Quelle est l’incidence des récits de ville et de quartiers sur la transformation des paysages urbains ? L’ouvrage Dire la ville c’est faire la ville interroge les modes de production de ces territoires sous l’angle du discours des acteurs qui mettent en scène, instrumentalisent ou projettent l’urbanisme, son histoire, ses modèles, ses idéologies et ses politiques.
Recensé : Yankel Fijalkow (dir.), Dire la ville c’est faire la ville. La performativité des discours sur l’espace urbain, Lille, Presses universitaires du Septentrion, 2017, 196 p.
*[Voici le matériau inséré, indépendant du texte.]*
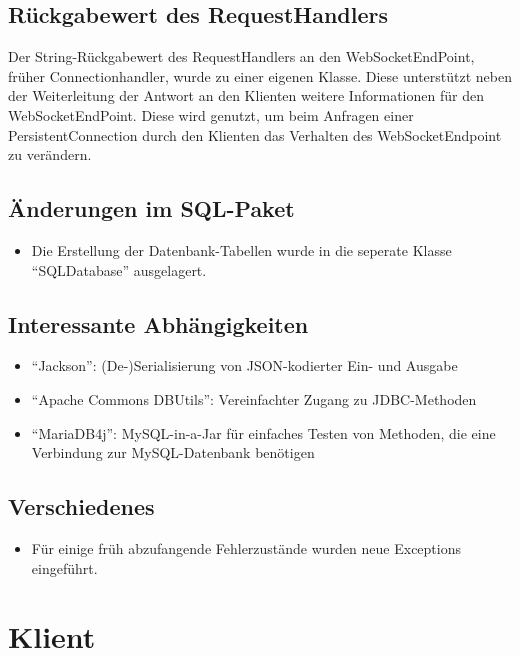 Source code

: \documentclass[parskip=full,11pt]{scrartcl}
\begin{document}
\subsection{Rückgabewert des RequestHandlers}
Der String-Rückgabewert des RequestHandlers an den WebSocketEndPoint, früher
Connectionhandler, wurde zu einer eigenen Klasse. Diese unterstützt neben der
Weiterleitung der Antwort an den Klienten weitere Informationen für den
WebSocketEndPoint. Diese wird genutzt, um beim Anfragen einer
PersistentConnection durch den Klienten das Verhalten des WebSocketEndpoint zu
verändern.

\subsection{Änderungen im SQL-Paket}
	\begin{itemize}
		\item Die Erstellung der Datenbank-Tabellen wurde in die seperate
			Klasse \enquote{SQLDatabase} ausgelagert.
	\end{itemize}

\subsection{Interessante Abhängigkeiten}
	\begin{itemize}
		\item \enquote{Jackson}:
			(De-)Serialisierung von JSON-kodierter Ein- und Ausgabe
		\item \enquote{Apache Commons DBUtils}:
			Vereinfachter Zugang zu JDBC-Methoden
		\item \enquote{MariaDB4j}:
			MySQL-in-a-Jar für einfaches Testen von Methoden, die eine
			Verbindung zur MySQL-Datenbank benötigen
	\end{itemize}

\subsection{Verschiedenes}
	\begin{itemize}
	\item Für einige früh abzufangende Fehlerzustände wurden neue Exceptions
		eingeführt.
	\end{itemize}

\pagebreak
\section{Klient}
\end{document}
À partir de terrains essentiellement français, élargis à deux incursions à Montréal et Tel Aviv, l’ouvrage Dire la ville c’est faire la ville ambitionne d’explorer le rôle des discours – officiels ou non, marchands ou civiques – dans la production et la transformation de l’espace urbain. Si on peut regretter l’absence de toute référence au livre de Muriel Rosemberg (2000) sur le marketing urbain, qui se proposait déjà de coupler l’étude de l’action et du discours des villes d’Amiens, Lille, Montpellier et Nantes, ou à celui du sociologue Patrick Baudry (2012) pour qui « l’idée de ville est toujours plus forte que ses plans » (2012, p. 43), cet ouvrage collectif pluridisciplinaire (géographie, histoire, sociologie, anthropologie, architecture, urbanisme, génie civil) ne manque pas d’intérêt et sa lecture est agréable. Dire la ville c’est faire la ville se place dans le champ des urban narratives [1] et de l’étude du tournant discursif [2] dans les sciences sociales. Il interroge, exemples à l’appui, la notion de performativité ou comment l’urbanisme, en tant que production collective d’acteurs dans laquelle interagissent les professionnels, les élus, les habitants mais aussi les chercheurs, mobilise et homogénéise des discours destinés à s’ancrer dans le réel (p. 21). Trois parties structurent l’ouvrage : la construction d’un discours pour les usagers de la ville et le rôle des stéréotypes (partie 1) ; les décideurs et les mots à propos de la démolition comme symbole polysémique (partie 2) ; les discours des concepteurs de la ville autour des notions de futur et d’idéaux urbains (partie 3).

Usages et concepts


Les auteurs prêtent une attention soutenue aux formes variables de l’argumentation et aux différents stades de la construction d’un récit historique sur la production de l’espace urbain. Ils se préoccupent constamment d’un retour réflexif sur leurs propres méthodologies d’enquête, la conduite d’entretiens et/ou leurs pratiques professionnelles. Le livre s’attache à décrire la manière dont les chercheurs nourrissent non seulement le débat académique – sur la gentrification en l’occurrence – mais aussi comment ils l’exportent vers la presse écrite et la sphère publique. Conscients du fait qu’ils participent pleinement de la fabrication des discours et de la diffusion d’images sur les terrains qu’ils étudient, les auteurs établissent un bilan utile de 40 années d’usages de ce concept décidément résilient de gentrification, qui constitue le fil rouge, en quelque sorte, d’une première partie d’ouvrage très cohérente. À Tel Aviv, par exemple, nous retiendrons volontiers les changements d’échelle et de temporalités finement mobilisés par Caroline Rozenholc. L’auteure choisit de déplacer le regard du centre-ville de la « Ville blanche » ou de la « Ville du Bauhaus » [3] afin de décortiquer la fabrique d’un autre récit, parallèle, né dans le quartier périphérique de Florentine, au tissu urbain d’une exceptionnelle densité, jusqu’à faire de ce dernier « le quartier le plus connu d’Israël » (p. 35), où la société israélienne tout entière, dans ses composantes multiples, se donne à voir, se parle d’elle-même et ancre ses valeurs (p. 39). L’auteure nous montre ainsi comment les débats structurels de la société israélienne recoupent ici le phénomène urbain de gentrification.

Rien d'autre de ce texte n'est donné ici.